> **About this task**
Please copy out each line of the entries in which "theme" appears.

[Saved entries]
--- --- ---
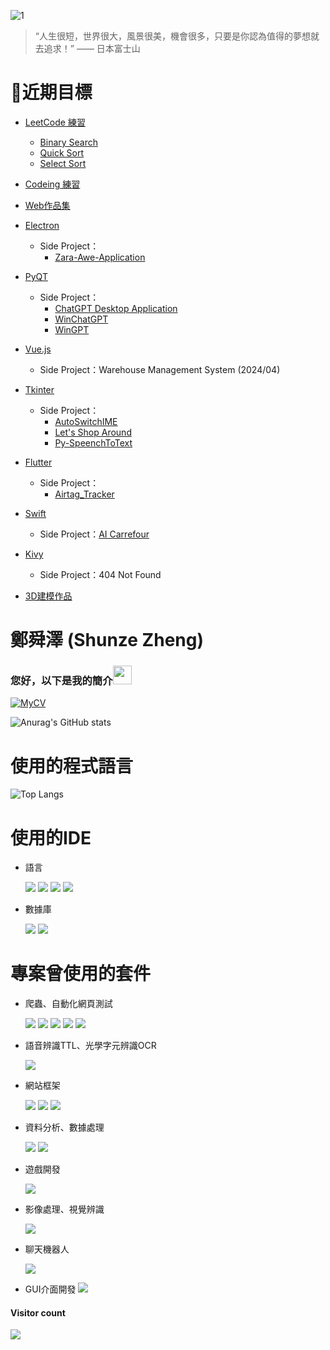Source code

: ![1](https://user-images.githubusercontent.com/77151276/160334959-fb45326c-c954-4d03-b238-93cda94c717c.jpeg)

> “人生很短，世界很大，風景很美，機會很多，只要是你認為值得的夢想就去追求！”  —— 日本富士山


# 🚩近期目標
- [LeetCode 練習](https://github.com/zhengshunze/leetcode)
  - [Binary Search](https://github.com/zhengshunze/LeetCode/tree/main/Binary%20Search)
  - [Quick Sort](https://github.com/zhengshunze/LeetCode/tree/main/Quick%20Sort)
  - [Select Sort](https://github.com/zhengshunze/LeetCode/tree/main/Select%20Sort)

- [Codeing 練習](https://github.com/zhengshunze/colab_practice)
  
- [Web作品集](https://github.com/zhengshunze/Web-portfolio)
  
- [Electron](https://github.com/zhengshunze/Electron_practice)
  - Side Project：
     - [Zara-Awe-Application](https://github.com/zhengshunze/ZARA_Screen_Recorder)
- [PyQT](https://github.com/zhengshunze/PyQT_practice)
  - Side Project：
     - [ChatGPT Desktop Application](https://github.com/zhengshunze/ChatGPT_Desktop_Application)
     - [WinChatGPT](https://github.com/zhengshunze/WinChatGPT)
     - [WinGPT](https://github.com/zhengshunze/WinGPT) 


- [Vue.js](https://github.com/zhengshunze/Vue_js_practice)
  - Side Project：Warehouse Management System (2024/04)
- [Tkinter](https://github.com/zhengshunze/tkinter_practice)
  - Side Project：
    -  [AutoSwitchIME](https://github.com/zhengshunze/AutoSwitchIME)
    -  [Let's Shop Around](https://github.com/zhengshunze/Let-s-Shop-Around)
    -  [Py-SpeenchToText](https://github.com/zhengshunze/Py-SpeenchToText)
- [Flutter](https://github.com/zhengshunze/Flutter_Practice)
  - Side Project：
    - [Airtag_Tracker](https://github.com/zhengshunze/Airtag_Tracker)
 
- [Swift](https://github.com/zhengshunze/Swift_Practice)
  - Side Project：[AI Carrefour](https://github.com/zhengshunze/AI_Carrefour)

- [Kivy](https://github.com/zhengshunze/kivy)
   - Side Project：404 Not Found

- [3D建模作品](https://github.com/zhengshunze/3D_Model)


#  鄭舜澤 (Shunze Zheng)
###  您好，以下是我的簡介<img src="https://raw.githubusercontent.com/iampavangandhi/iampavangandhi/master/gifs/Hi.gif" width="30px">

[![MyCV](https://github.com/zhengshunze/zhengshunze/assets/77151276/663a64de-f16f-4786-80ff-a4581088548d)](https://zhengshunze.onrender.com/)

![Anurag's GitHub stats](https://github-readme-stats.vercel.app/api?username=zhengshunze&show_icons=true&theme=tokyonight)


#  使用的程式語言
 ![Top Langs](https://github-readme-stats.vercel.app/api/top-langs/?username=zhengshunze&hide=javascript,css,scss,html&theme=tokyonight)

# 使用的IDE

- 語言

   ![](https://img.shields.io/badge/Pycharm-FFFFFF)
   ![](https://img.shields.io/badge/Xcode-FFFFFF)
   ![](https://img.shields.io/badge/VSCODE-FFFFFF)
   ![](https://img.shields.io/badge/Visual%20Studio-FFFFFF)
   
- 數據庫

   ![](https://img.shields.io/badge/MySQL-FFFFFF)
   ![](https://img.shields.io/badge/Mongodb-FFFFFF)
   
#  專案曾使用的套件
- 爬蟲、自動化網頁測試

    ![](https://img.shields.io/badge/bs4-FFFFFF)
    ![](https://img.shields.io/badge/requests-FFFFFF)
    ![](https://img.shields.io/badge/requests--html-FFFFFF)
    ![](https://img.shields.io/badge/selenium-FFFFFF)
    ![](https://img.shields.io/badge/urllib3-FFFFFF)

- 語音辨識TTL、光學字元辨識OCR

    ![](https://img.shields.io/badge/google--cloud--vision-FFFFFF)

- 網站框架

   ![](https://img.shields.io/badge/Jinja2-FFFFFF)
   ![](https://img.shields.io/badge/Flask-FFFFFF)
   ![](https://img.shields.io/badge/jupyterlab-FFFFFF)

- 資料分析、數據處理

   ![](https://img.shields.io/badge/numpy-FFFFFF)
   ![](https://img.shields.io/badge/pandas-FFFFFF)

- 遊戲開發

   ![](https://img.shields.io/badge/pygame-FFFFFF)

- 影像處理、視覺辨識

  ![](https://img.shields.io/badge/Opencv-FFFFFF)

- 聊天機器人

   ![](https://img.shields.io/badge/line--bot--sdk-FFFFFF)
   
- GUI介面開發
   ![](https://img.shields.io/badge/Tkinter-FFFFFF)
<div > 
  <h4>Visitor count</h4>
  <img src="https://profile-counter.glitch.me/zhengshunze/count.svg" />
</div>
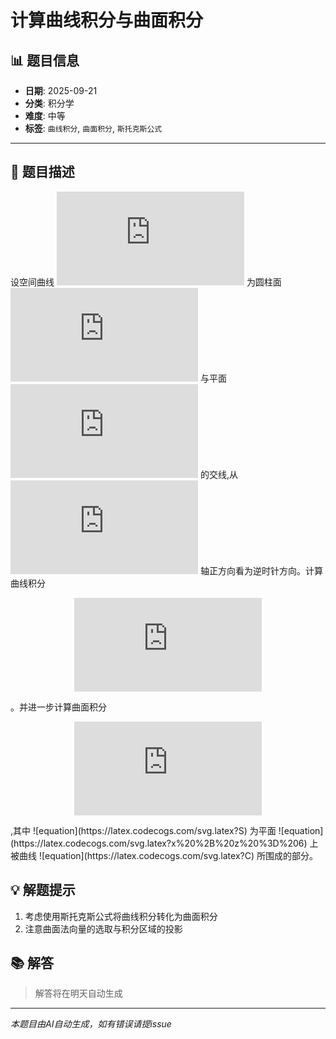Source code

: # 计算曲线积分与曲面积分

## 📊 题目信息

- **日期**: 2025-09-21
- **分类**: 积分学
- **难度**: 中等
- **标签**: `曲线积分`, `曲面积分`, `斯托克斯公式`

---

## 📝 题目描述

设空间曲线 ![equation](https://latex.codecogs.com/svg.latex?C) 为圆柱面 ![equation](https://latex.codecogs.com/svg.latex?x%5E2%20%2B%20y%5E2%20%3D%204) 与平面 ![equation](https://latex.codecogs.com/svg.latex?x%20%2B%20z%20%3D%206) 的交线,从 ![equation](https://latex.codecogs.com/svg.latex?z) 轴正方向看为逆时针方向。计算曲线积分 <div align="center">

![Mathematical Formula](https://latex.codecogs.com/svg.latex?I%20%3D%20%5Coint_C%20(z%20-%20y)%20dx%20%2B%20(x%20-%20z)%20dy%20%2B%20(y%20-%20x)%20dz)

</div>。并进一步计算曲面积分 <div align="center">

![Mathematical Formula](https://latex.codecogs.com/svg.latex?J%20%3D%20%5Ciint_S%20(x%5E2%20%2B%20y%5E2)%20dS)

</div>,其中 ![equation](https://latex.codecogs.com/svg.latex?S) 为平面 ![equation](https://latex.codecogs.com/svg.latex?x%20%2B%20z%20%3D%206) 上被曲线 ![equation](https://latex.codecogs.com/svg.latex?C) 所围成的部分。

## 💡 解题提示

1. 考虑使用斯托克斯公式将曲线积分转化为曲面积分
2. 注意曲面法向量的选取与积分区域的投影

## 📚 解答

> 解答将在明天自动生成

---

*本题目由AI自动生成，如有错误请提issue*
--- --- ---
> **Problem solution**
![Anurag's GitHub stats](https://github-readme-stats.vercel.app/api?username=zhengshunze&show_icons=true&theme=tokyonight)
 ![Top Langs](https://github-readme-stats.vercel.app/api/top-langs/?username=zhengshunze&hide=javascript,css,scss,html&theme=tokyonight)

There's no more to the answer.